§ TASK TO COMPLETE
The result should be the lines from the one holding "Constraints needs to be linear in $x$" to the final line of the records, retyped exactly.

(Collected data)

-=-=-

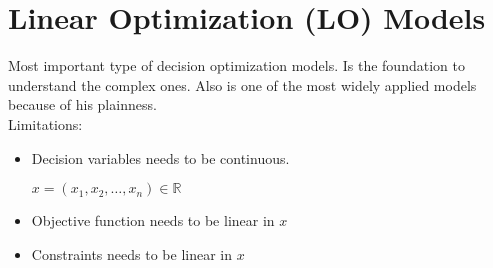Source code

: \section{Linear Optimization (LO) Models}
Most important type of decision optimization models. Is the foundation to understand the complex ones. Also is one of the most widely
applied models because of his plainness.\\

Limitations:
\begin{itemize}
    \item Decision variables needs to be continuous.
    \begin{center}
        $x = (x_1, x_2, \dots , x_n) \in \mathbb{R}$
    \end{center}
    \item Objective function needs to be linear in $x$
    \item Constraints needs to be linear in $x$
\end{itemize}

-=-=-

§ ANSWER SECTION
    \item Constraints needs to be linear in $x$
\end{itemize}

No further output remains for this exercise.